## [Exercise brief]
Set each line of the material below down word for word, from the first through the line that holds "## Project Objective", but not the pictures.

## [Provided data]
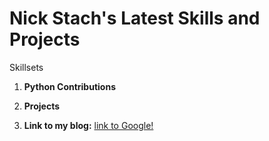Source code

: # Nick Stach's Latest Skills and Projects
Skillsets

1.  **Python Contributions**



2.  **Projects**



3.  **Link to my blog:**
[link to Google!](https://sustainablehealthblog.blogspot.com/)
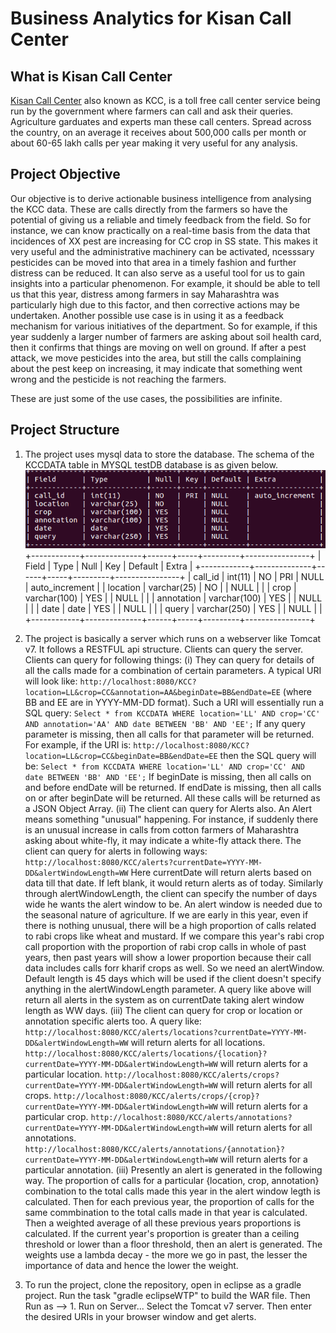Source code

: # Business Analytics for Kisan Call Center
## What is Kisan Call Center
[Kisan Call Center](http://mkisan.gov.in/KCC/KCCDashboard.aspx) also known as KCC, is a toll free call center service being run by the government where farmers can call and ask their queries. Agriculture garduates and experts man these call centers. Spread across the country, on an average it receives about 500,000 calls per month or about 60-65 lakh calls per year making it very useful for any analysis.

## Project Objective
Our objective is to derive actionable business intelligence from analysing the KCC data. These are calls directly from the farmers so have the potential of giving us a reliable and timely feedback from the field. So for instance, we can know practically on a real-time basis from the data that incidences of XX pest are increasing for CC crop in SS state. This makes it very useful and the administrative machinery can be activated, ncesssary pesticides can be moved into that area in a timely fashion and further distress can be reduced. It can also serve as a useful tool for us to gain insights into a particular phenomenon. For example, it should be able to tell us that this year, distress among farmers in say Maharashtra was particularly high due to this factor, and then corrective actions may be undertaken. Another possible use case is in using it as a feedback mechanism for various initiatives of the department. So for example, if this year suddenly a larger number of farmers are asking about soil health card, then it confirms that things are moving on well on ground. If after a pest attack, we move pesticides into the area, but still the calls complaining about the pest keep on increasing, it may indicate that something went wrong and the pesticide is not reaching the farmers. 

These are just some of the use cases, the possibilities are infinite.

## Project Structure

1. The project uses mysql data to store the database. The schema of the KCCDATA table in MYSQL testDB database is as given below.
![mysql schema](res/mysql.png)
+------------+--------------+------+-----+---------+----------------+
| Field      | Type         | Null | Key | Default | Extra          |
+------------+--------------+------+-----+---------+----------------+
| call_id    | int(11)      | NO   | PRI | NULL    | auto_increment |
| location   | varchar(25)  | NO   |     | NULL    |                |
| crop       | varchar(100) | YES  |     | NULL    |                |
| annotation | varchar(100) | YES  |     | NULL    |                |
| date       | date         | YES  |     | NULL    |                |
| query      | varchar(250) | YES  |     | NULL    |                |
+------------+--------------+------+-----+---------+----------------+

2. The project is basically a server which runs on a webserver like Tomcat v7. It follows a RESTFUL api structure. Clients can query the server. Clients can query for following things:
	(i) They can query for details of all the calls made for a combination of certain parameters. A typical URI will look like: 
	`http://localhost:8080/KCC?location=LL&crop=CC&annotation=AA&beginDate=BB&endDate=EE` 
	(where BB and EE are in YYYY-MM-DD format). Such a URI will essentially run a SQL query: 
	`Select * from KCCDATA WHERE location='LL' AND crop='CC' AND annotation='AA' AND date BETWEEN 'BB' AND 'EE';` 
	If any query parameter is missing, then all calls for that parameter will be returned. For example, if the URI is: 
	`http://localhost:8080/KCC?location=LL&crop=CC&beginDate=BB&endDate=EE` 
	then the SQL query will be:
	`Select * from KCCDATA WHERE location='LL' AND crop='CC' AND date BETWEEN 'BB' AND 'EE';` 
	If beginDate is missing, then all calls on and before endDate will be returned. If endDate is missing, then all calls on or after beginDate will be returned. All these calls will be returned as a JSON Object Array.
	(ii) The client can query for Alerts also. An Alert means something "unusual" happening. For instance, if suddenly there is an unusual increase in calls from cotton farmers of Maharashtra asking about white-fly, it may indicate a white-fly attack there. The client can query for alerts in following ways:
	`http://localhost:8080/KCC/alerts?currentDate=YYYY-MM-DD&alertWindowLength=WW`
	Here currentDate will return alerts based on data till that date. If left blank, it would return alerts as of today. Similarly through alertWindowLength, the client can specify the number of days wide he wants the alert window to be. An alert window is needed due to the seasonal nature of agriculture. If we are early in this year, even if there is nothing unusual, there will be a high proportion of calls related to rabi crops like wheat and mustard. If we compare this year's rabi crop call proportion with the proportion of rabi crop calls in whole of past years, then past years will show a lower proportion because their call data includes calls forr kharif crops as well. So we need an alertWindow. Default length is 45 days which will be used if the client doesn't specify anything in the alertWindowLength parameter. A query like above will return all alerts in the system as on currentDate taking alert window length as WW days.
	(iii) The client can query for crop or location or annotation specific alerts too. A query like:
	`http://localhost:8080/KCC/alerts/locations?currentDate=YYYY-MM-DD&alertWindowLength=WW`
	will return alerts for all locations. 
	`http://localhost:8080/KCC/alerts/locations/{location}?currentDate=YYYY-MM-DD&alertWindowLength=WW`
	will return alerts for a particular location.
	`http://localhost:8080/KCC/alerts/crops?currentDate=YYYY-MM-DD&alertWindowLength=WW`
	will return alerts for all crops. 
	`http://localhost:8080/KCC/alerts/crops/{crop}?currentDate=YYYY-MM-DD&alertWindowLength=WW`
	will return alerts for a particular crop.
	`http://localhost:8080/KCC/alerts/annotations?currentDate=YYYY-MM-DD&alertWindowLength=WW`
	will return alerts for all annotations. 
	`http://localhost:8080/KCC/alerts/annotations/{annotation}?currentDate=YYYY-MM-DD&alertWindowLength=WW`
	will return alerts for a particular annotation.
	(iii) Presently an alert is generated in the following way. The proportion of calls for a particular {location, crop, annotation} combination to the total calls made this year in the alert window legth is calculated. Then for each previous year, the proportion of calls for the same commbination to the total calls made in that year is calculated. Then a weighted average of all these previous years proportions is calculated. If the current year's proportion is greater than a ceiling threshold or lower than  a floor threshold, then an alert is generated. The weights use a lambda decay - the more we go in past, the lesser the importance of data and hence the lower the weight.

3. To run the project, clone the repository, open in eclipse as a gradle project. Run the task "gradle eclipseWTP" to build the WAR file. Then Run as --> 1. Run on Server... Select the Tomcat v7 server. Then enter the desired URIs in your browser window and get alerts.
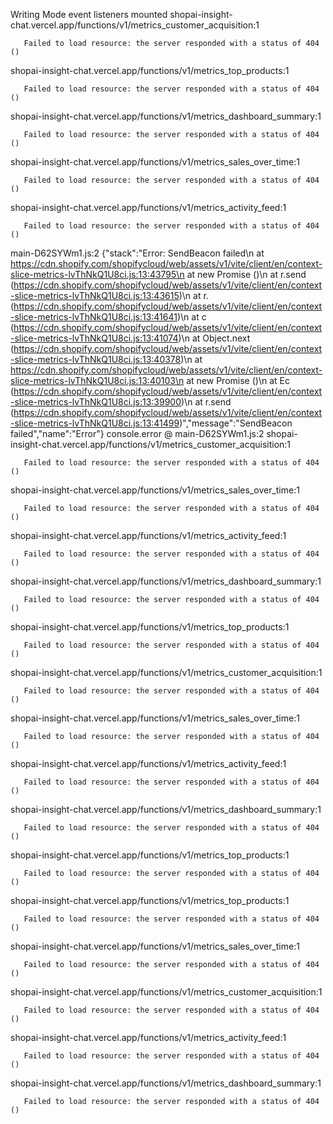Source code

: Writing Mode event listeners mounted
shopai-insight-chat.vercel.app/functions/v1/metrics_customer_acquisition:1 
        
        
       Failed to load resource: the server responded with a status of 404 ()
shopai-insight-chat.vercel.app/functions/v1/metrics_top_products:1 
        
        
       Failed to load resource: the server responded with a status of 404 ()
shopai-insight-chat.vercel.app/functions/v1/metrics_dashboard_summary:1 
        
        
       Failed to load resource: the server responded with a status of 404 ()
shopai-insight-chat.vercel.app/functions/v1/metrics_sales_over_time:1 
        
        
       Failed to load resource: the server responded with a status of 404 ()
shopai-insight-chat.vercel.app/functions/v1/metrics_activity_feed:1 
        
        
       Failed to load resource: the server responded with a status of 404 ()
main-D62SYWm1.js:2 {"stack":"Error: SendBeacon failed\n    at https://cdn.shopify.com/shopifycloud/web/assets/v1/vite/client/en/context-slice-metrics-lvThNkQ1U8ci.js:13:43795\n    at new Promise (<anonymous>)\n    at r.send (https://cdn.shopify.com/shopifycloud/web/assets/v1/vite/client/en/context-slice-metrics-lvThNkQ1U8ci.js:13:43615)\n    at r.<anonymous> (https://cdn.shopify.com/shopifycloud/web/assets/v1/vite/client/en/context-slice-metrics-lvThNkQ1U8ci.js:13:41641)\n    at c (https://cdn.shopify.com/shopifycloud/web/assets/v1/vite/client/en/context-slice-metrics-lvThNkQ1U8ci.js:13:41074)\n    at Object.next (https://cdn.shopify.com/shopifycloud/web/assets/v1/vite/client/en/context-slice-metrics-lvThNkQ1U8ci.js:13:40378)\n    at https://cdn.shopify.com/shopifycloud/web/assets/v1/vite/client/en/context-slice-metrics-lvThNkQ1U8ci.js:13:40103\n    at new Promise (<anonymous>)\n    at Ec (https://cdn.shopify.com/shopifycloud/web/assets/v1/vite/client/en/context-slice-metrics-lvThNkQ1U8ci.js:13:39900)\n    at r.send (https://cdn.shopify.com/shopifycloud/web/assets/v1/vite/client/en/context-slice-metrics-lvThNkQ1U8ci.js:13:41499)","message":"SendBeacon failed","name":"Error"}
console.error @ main-D62SYWm1.js:2
shopai-insight-chat.vercel.app/functions/v1/metrics_customer_acquisition:1 
        
        
       Failed to load resource: the server responded with a status of 404 ()
shopai-insight-chat.vercel.app/functions/v1/metrics_sales_over_time:1 
        
        
       Failed to load resource: the server responded with a status of 404 ()
shopai-insight-chat.vercel.app/functions/v1/metrics_activity_feed:1 
        
        
       Failed to load resource: the server responded with a status of 404 ()
shopai-insight-chat.vercel.app/functions/v1/metrics_dashboard_summary:1 
        
        
       Failed to load resource: the server responded with a status of 404 ()
shopai-insight-chat.vercel.app/functions/v1/metrics_top_products:1 
        
        
       Failed to load resource: the server responded with a status of 404 ()
shopai-insight-chat.vercel.app/functions/v1/metrics_customer_acquisition:1 
        
        
       Failed to load resource: the server responded with a status of 404 ()
shopai-insight-chat.vercel.app/functions/v1/metrics_sales_over_time:1 
        
        
       Failed to load resource: the server responded with a status of 404 ()
shopai-insight-chat.vercel.app/functions/v1/metrics_activity_feed:1 
        
        
       Failed to load resource: the server responded with a status of 404 ()
shopai-insight-chat.vercel.app/functions/v1/metrics_dashboard_summary:1 
        
        
       Failed to load resource: the server responded with a status of 404 ()
shopai-insight-chat.vercel.app/functions/v1/metrics_top_products:1 
        
        
       Failed to load resource: the server responded with a status of 404 ()
shopai-insight-chat.vercel.app/functions/v1/metrics_top_products:1 
        
        
       Failed to load resource: the server responded with a status of 404 ()
shopai-insight-chat.vercel.app/functions/v1/metrics_sales_over_time:1 
        
        
       Failed to load resource: the server responded with a status of 404 ()
shopai-insight-chat.vercel.app/functions/v1/metrics_customer_acquisition:1 
        
        
       Failed to load resource: the server responded with a status of 404 ()
shopai-insight-chat.vercel.app/functions/v1/metrics_activity_feed:1 
        
        
       Failed to load resource: the server responded with a status of 404 ()
shopai-insight-chat.vercel.app/functions/v1/metrics_dashboard_summary:1 
        
        
       Failed to load resource: the server responded with a status of 404 ()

## [Task answer]
Source code

: # Nick Stach's Latest Skills and Projects
Skillsets

1.  **Python Contributions**



2.  **Projects**



3.  **Link to my blog:**
[link to Google!](https://sustainablehealthblog.blogspot.com/)
Source code

: # Business Analytics for Kisan Call Center
## What is Kisan Call Center
[Kisan Call Center](http://mkisan.gov.in/KCC/KCCDashboard.aspx) also known as KCC, is a toll free call center service being run by the government where farmers can call and ask their queries. Agriculture garduates and experts man these call centers. Spread across the country, on an average it receives about 500,000 calls per month or about 60-65 lakh calls per year making it very useful for any analysis.

## Project Objective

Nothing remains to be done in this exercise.